DATA FOR THE TASK

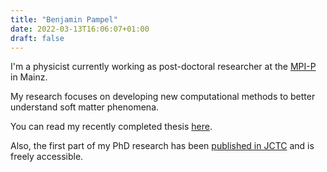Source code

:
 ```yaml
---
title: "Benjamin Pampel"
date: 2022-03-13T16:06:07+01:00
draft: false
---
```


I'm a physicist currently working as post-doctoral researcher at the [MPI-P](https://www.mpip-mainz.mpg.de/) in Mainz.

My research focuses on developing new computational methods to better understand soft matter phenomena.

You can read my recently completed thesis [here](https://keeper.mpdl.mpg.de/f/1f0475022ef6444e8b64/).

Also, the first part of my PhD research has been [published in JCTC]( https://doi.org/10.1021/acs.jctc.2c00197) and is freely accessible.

ACTION ITEM
Reproduce only the lines from the first line of the entries through the line containing "I'm a physicist", exactly and with both ends kept. Omit the pictures.

WRITTEN ANSWER
Source code

:
 ```yaml
---
title: "Benjamin Pampel"
date: 2022-03-13T16:06:07+01:00
draft: false
---
```


I'm a physicist currently working as post-doctoral researcher at the [MPI-P](https://www.mpip-mainz.mpg.de/) in Mainz.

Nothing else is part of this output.